Problem:
Within the listing, each line that has the string "from" should be copied.
┌──
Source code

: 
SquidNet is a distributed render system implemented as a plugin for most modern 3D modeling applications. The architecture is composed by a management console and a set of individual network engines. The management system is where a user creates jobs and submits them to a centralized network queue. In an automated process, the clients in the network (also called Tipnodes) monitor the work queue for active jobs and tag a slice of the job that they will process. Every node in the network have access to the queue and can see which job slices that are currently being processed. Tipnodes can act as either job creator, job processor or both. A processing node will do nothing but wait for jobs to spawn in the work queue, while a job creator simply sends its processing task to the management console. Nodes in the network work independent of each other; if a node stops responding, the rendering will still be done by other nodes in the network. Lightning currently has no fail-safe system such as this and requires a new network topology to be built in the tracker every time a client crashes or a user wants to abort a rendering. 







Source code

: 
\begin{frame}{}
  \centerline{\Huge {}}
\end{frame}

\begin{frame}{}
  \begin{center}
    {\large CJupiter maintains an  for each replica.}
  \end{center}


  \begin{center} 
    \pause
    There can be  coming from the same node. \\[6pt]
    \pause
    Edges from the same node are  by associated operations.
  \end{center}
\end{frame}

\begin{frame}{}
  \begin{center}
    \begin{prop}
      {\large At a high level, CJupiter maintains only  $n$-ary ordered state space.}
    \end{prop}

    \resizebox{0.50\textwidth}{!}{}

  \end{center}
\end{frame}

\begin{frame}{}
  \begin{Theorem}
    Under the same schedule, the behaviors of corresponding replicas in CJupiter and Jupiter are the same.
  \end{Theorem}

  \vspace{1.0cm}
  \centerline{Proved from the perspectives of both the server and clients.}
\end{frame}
└──
Exercise output:
    There can be  coming from the same node. \\[6pt]
    Edges from the same node are  by associated operations.
  \centerline{Proved from the perspectives of both the server and clients.}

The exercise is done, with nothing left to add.